Mark carries out a solo worldwide intelligence mission to eliminate this threat. However, during his 27-day mission, he finds more than he expected. He finds a secret society. He finds himself in the middle of a federal conspiracy to steal the Pentagon’s ultimate weapon. He is betrayed by those he trusted and is set to die as a traitor to the USA. He dodges his destiny by escaping, but is fiercely hunted down. He has nowhere to go.
This is the part where your help matters: You’re Mark’s last hope. He left a trail of evidence that you must uncover. Find out what happened, collect enough evidence, and bring the case to justice.
Written by Rui Curado on November 15th, 2012
Four years ago, I had the idea of creating a new type of computer adventure game, but things were not completely clear in my mind. Until now. We are slowing down the development of the AtomWeaver IDE for a few months so that we can bring a new gaming experience to the world.
Mark Lane’s Logs: Project H.U.M.A.N. redefines the way you play a game. It does not need software to run. Yes, you read it right: There’s no need to download an App or any other software to play. That’s because this game runs on evidence, on your brain.
The idea of creating a game developer spinoff came in 2006, and a domain was purchased, but has been dormant ever since. Four years ago, an idea to build a completely different game sparked the activation of Zorean. With the help of some friends, that idea has now been materialized in the form of Mark Lane’s Logs: Project H.U.M.A.N..
You can follow the game’s development at http://www.zorean.com
Written by Rui Curado on July 22nd, 2012
I attended the Language Workbench Competition (LWC) last March, 27, to perform a demonstration of AtomWeaver to my peers, and participate in the workshop, organized by Angelo Hulshout and Paul Zenden.
LWC is part of the Code Generation Conference, taking place every year in Cambridge, UK.
While the demo of AtomWeaver went fine, the demonstration itself did not went as well as I would wish. My Dell laptop didn’t go along with a Dell projector (!), and the demo was made at a very low resolution (800×600).
Demonstrating AtomWeaver to the audience…
Still, the product was positively criticized, and some experts were surprised by some of its capabilities. Overall, it was a great experience and a day well spent, to be repeated next year if budget permits…
LWC2012 “Family Photo”
Written by Rui Curado on January 2nd, 2012
Happy New Year!
It’s now 2012 and it’s time to put ABSE and AtomWeaver on the map. On the model-driven development map, that is. 2012 will be the real dissemination year for the ABSE approach and the AtomWeaver IDE. The take-off year. Well, it should be…

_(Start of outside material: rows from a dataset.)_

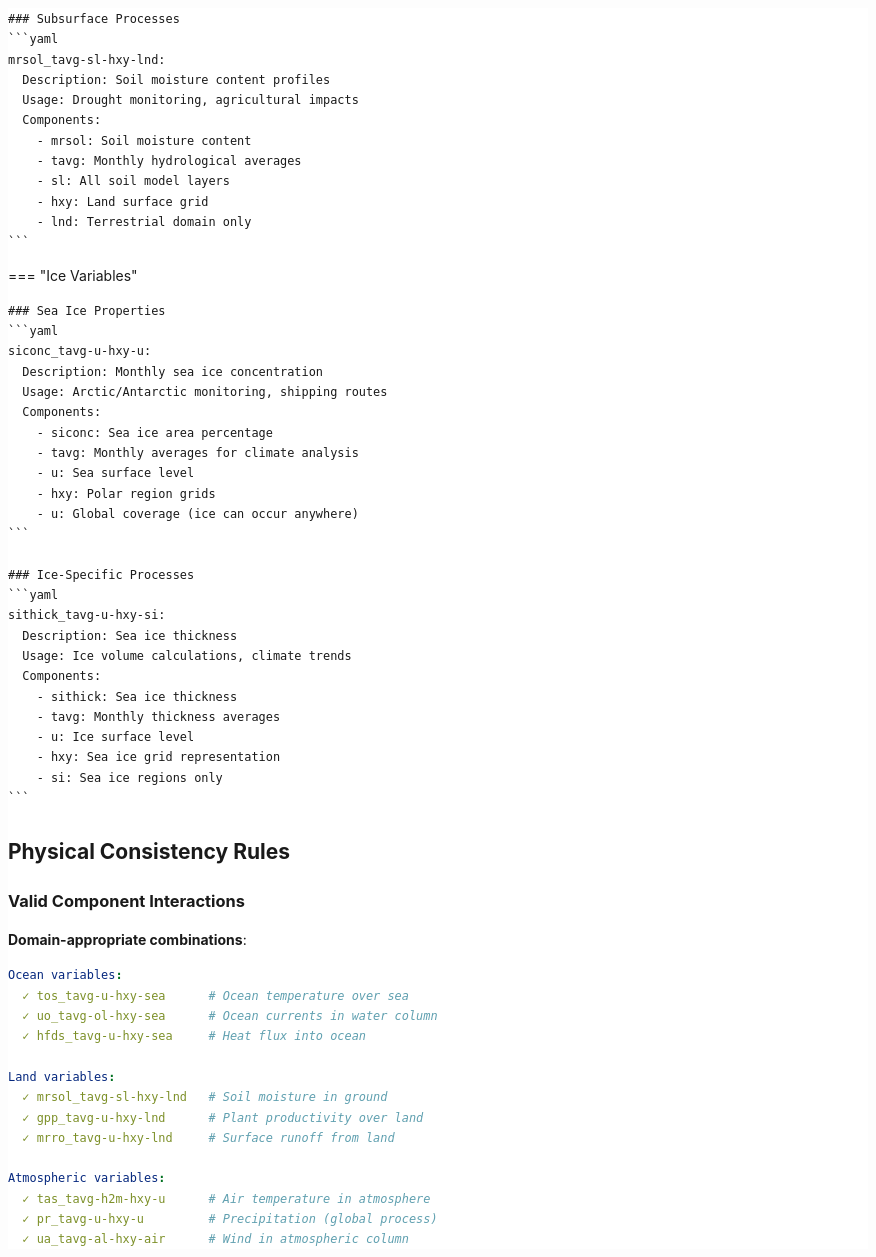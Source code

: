     ### Subsurface Processes  
    ```yaml
    mrsol_tavg-sl-hxy-lnd:
      Description: Soil moisture content profiles
      Usage: Drought monitoring, agricultural impacts  
      Components:
        - mrsol: Soil moisture content
        - tavg: Monthly hydrological averages
        - sl: All soil model layers
        - hxy: Land surface grid
        - lnd: Terrestrial domain only
    ```

=== "Ice Variables"

    ### Sea Ice Properties
    ```yaml
    siconc_tavg-u-hxy-u:
      Description: Monthly sea ice concentration
      Usage: Arctic/Antarctic monitoring, shipping routes
      Components:
        - siconc: Sea ice area percentage  
        - tavg: Monthly averages for climate analysis
        - u: Sea surface level
        - hxy: Polar region grids
        - u: Global coverage (ice can occur anywhere)
    ```

    ### Ice-Specific Processes
    ```yaml  
    sithick_tavg-u-hxy-si:
      Description: Sea ice thickness  
      Usage: Ice volume calculations, climate trends
      Components:
        - sithick: Sea ice thickness
        - tavg: Monthly thickness averages
        - u: Ice surface level
        - hxy: Sea ice grid representation
        - si: Sea ice regions only
    ```

## Physical Consistency Rules

### Valid Component Interactions

**Domain-appropriate combinations**:
```yaml
Ocean variables:
  ✓ tos_tavg-u-hxy-sea      # Ocean temperature over sea
  ✓ uo_tavg-ol-hxy-sea      # Ocean currents in water column
  ✓ hfds_tavg-u-hxy-sea     # Heat flux into ocean

Land variables:
  ✓ mrsol_tavg-sl-hxy-lnd   # Soil moisture in ground  
  ✓ gpp_tavg-u-hxy-lnd      # Plant productivity over land
  ✓ mrro_tavg-u-hxy-lnd     # Surface runoff from land

Atmospheric variables:
  ✓ tas_tavg-h2m-hxy-u      # Air temperature in atmosphere
  ✓ pr_tavg-u-hxy-u         # Precipitation (global process)
  ✓ ua_tavg-al-hxy-air      # Wind in atmospheric column
```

This year, and for the first time, I’ll be attending the Code Generation Conference (CG2012) in Cambridge, the most important European event in this area. As of today, it’s guaranteed that I will be participating in the 2nd Language Workbench Challenge (LWC) to be held the day before the conference (March 27).
I’ve also submitted three speaker proposals for the conference. The accepted speaker results are not out yet, so the presence of ABSE/AtomWeaver could be extended beyond the LWC.

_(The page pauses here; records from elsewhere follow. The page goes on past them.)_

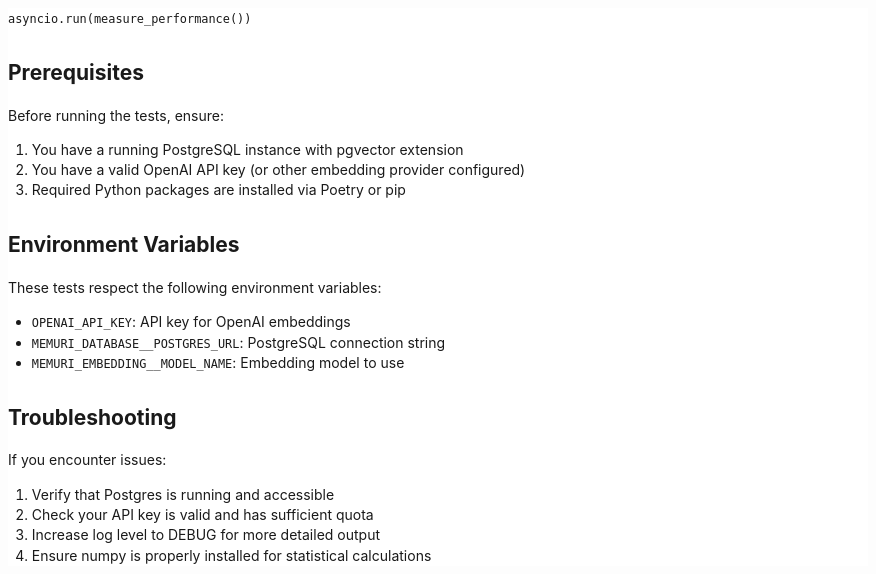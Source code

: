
 ```python
asyncio.run(measure_performance())
```

## Prerequisites

Before running the tests, ensure:

1. You have a running PostgreSQL instance with pgvector extension
2. You have a valid OpenAI API key (or other embedding provider configured)
3. Required Python packages are installed via Poetry or pip

## Environment Variables

These tests respect the following environment variables:

- `OPENAI_API_KEY`: API key for OpenAI embeddings
- `MEMURI_DATABASE__POSTGRES_URL`: PostgreSQL connection string
- `MEMURI_EMBEDDING__MODEL_NAME`: Embedding model to use

## Troubleshooting

If you encounter issues:

1. Verify that Postgres is running and accessible
2. Check your API key is valid and has sufficient quota
3. Increase log level to DEBUG for more detailed output
4. Ensure numpy is properly installed for statistical calculations 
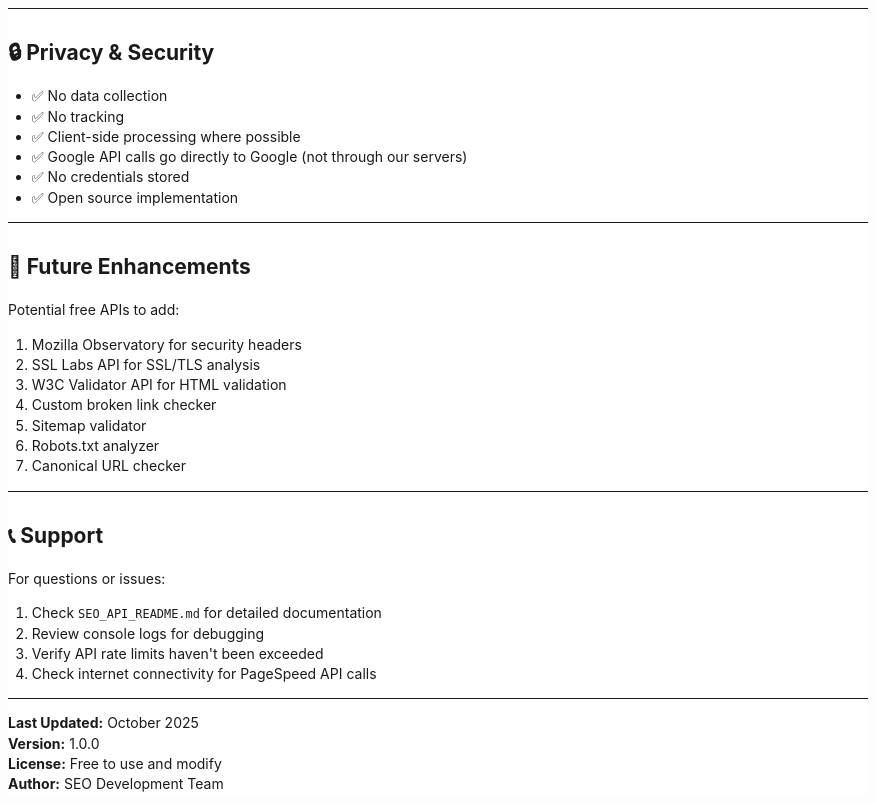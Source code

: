 
---

## 🔒 Privacy & Security

- ✅ No data collection
- ✅ No tracking
- ✅ Client-side processing where possible
- ✅ Google API calls go directly to Google (not through our servers)
- ✅ No credentials stored
- ✅ Open source implementation

---

## 🌟 Future Enhancements

Potential free APIs to add:
1. Mozilla Observatory for security headers
2. SSL Labs API for SSL/TLS analysis
3. W3C Validator API for HTML validation
4. Custom broken link checker
5. Sitemap validator
6. Robots.txt analyzer
7. Canonical URL checker

---

## 📞 Support

For questions or issues:
1. Check `SEO_API_README.md` for detailed documentation
2. Review console logs for debugging
3. Verify API rate limits haven't been exceeded
4. Check internet connectivity for PageSpeed API calls

---

**Last Updated:** October 2025  
**Version:** 1.0.0  
**License:** Free to use and modify  
**Author:** SEO Development Team
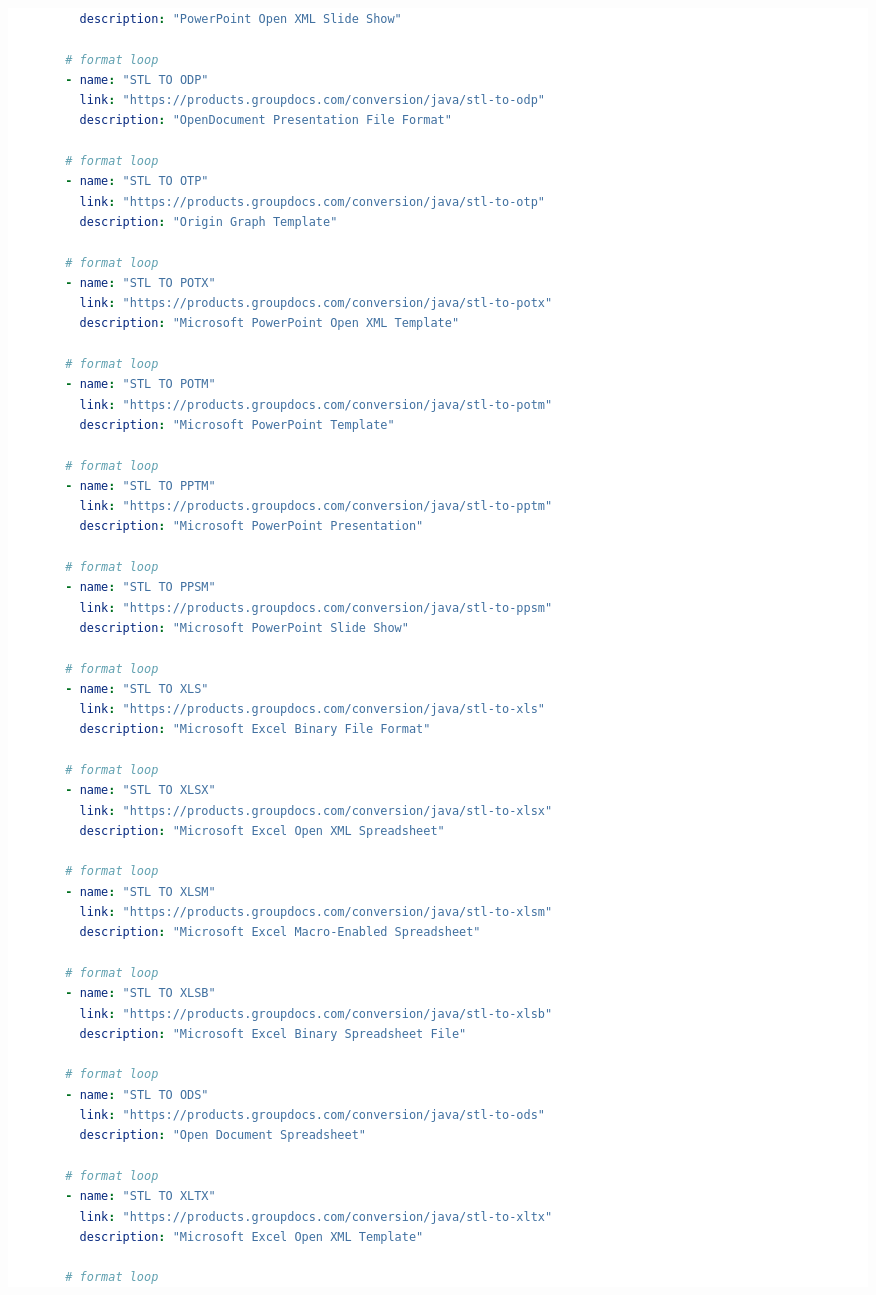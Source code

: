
 ```yaml
          description: "PowerPoint Open XML Slide Show"

        # format loop
        - name: "STL TO ODP"
          link: "https://products.groupdocs.com/conversion/java/stl-to-odp"
          description: "OpenDocument Presentation File Format"

        # format loop
        - name: "STL TO OTP"
          link: "https://products.groupdocs.com/conversion/java/stl-to-otp"
          description: "Origin Graph Template"

        # format loop
        - name: "STL TO POTX"
          link: "https://products.groupdocs.com/conversion/java/stl-to-potx"
          description: "Microsoft PowerPoint Open XML Template"

        # format loop
        - name: "STL TO POTM"
          link: "https://products.groupdocs.com/conversion/java/stl-to-potm"
          description: "Microsoft PowerPoint Template"

        # format loop
        - name: "STL TO PPTM"
          link: "https://products.groupdocs.com/conversion/java/stl-to-pptm"
          description: "Microsoft PowerPoint Presentation"

        # format loop
        - name: "STL TO PPSM"
          link: "https://products.groupdocs.com/conversion/java/stl-to-ppsm"
          description: "Microsoft PowerPoint Slide Show"

        # format loop
        - name: "STL TO XLS"
          link: "https://products.groupdocs.com/conversion/java/stl-to-xls"
          description: "Microsoft Excel Binary File Format"

        # format loop
        - name: "STL TO XLSX"
          link: "https://products.groupdocs.com/conversion/java/stl-to-xlsx"
          description: "Microsoft Excel Open XML Spreadsheet"

        # format loop
        - name: "STL TO XLSM"
          link: "https://products.groupdocs.com/conversion/java/stl-to-xlsm"
          description: "Microsoft Excel Macro-Enabled Spreadsheet"

        # format loop
        - name: "STL TO XLSB"
          link: "https://products.groupdocs.com/conversion/java/stl-to-xlsb"
          description: "Microsoft Excel Binary Spreadsheet File"

        # format loop
        - name: "STL TO ODS"
          link: "https://products.groupdocs.com/conversion/java/stl-to-ods"
          description: "Open Document Spreadsheet"

        # format loop
        - name: "STL TO XLTX"
          link: "https://products.groupdocs.com/conversion/java/stl-to-xltx"
          description: "Microsoft Excel Open XML Template"

        # format loop
```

The Language Workbench Challenge was created to compare the strengths and weaknesses of modeling/language workbenches, based on solutions for a predefined set of cases. These cases are accessible to everyone, on the LWC web site.
See you at CG2012!
Written by Rui Curado on July 4th, 2011
I’ve been aware for some years now of the “Lego Hypothesis”, a software engineering “dream” conceived by James Noble, Professor of Computer Science and Software Engineering at Victoria University of Wellington, New Zealand.
For decades, software engineering has “dreamed an impossible dream”, to build software as easily as building Lego houses, says James.
There’s a talk by James Noble on InfoQ about this subject. In this talk, James Noble imagines a world where the dream has been realized, where software parts can be found in worldwide repositories, where most software is built by reusing existing software, and where we’ve “finally been freed from the mundane necessity of programming”.
Of course, it’s a dream but, how close (or how far) are we from such dream? I, for one, have certainly been working in that direction with ABSE:
ABSE allows you to create the building blocks of your software systems that, though simple constraint mechanisms, allow you to build your software by snapping them together, just like Lego.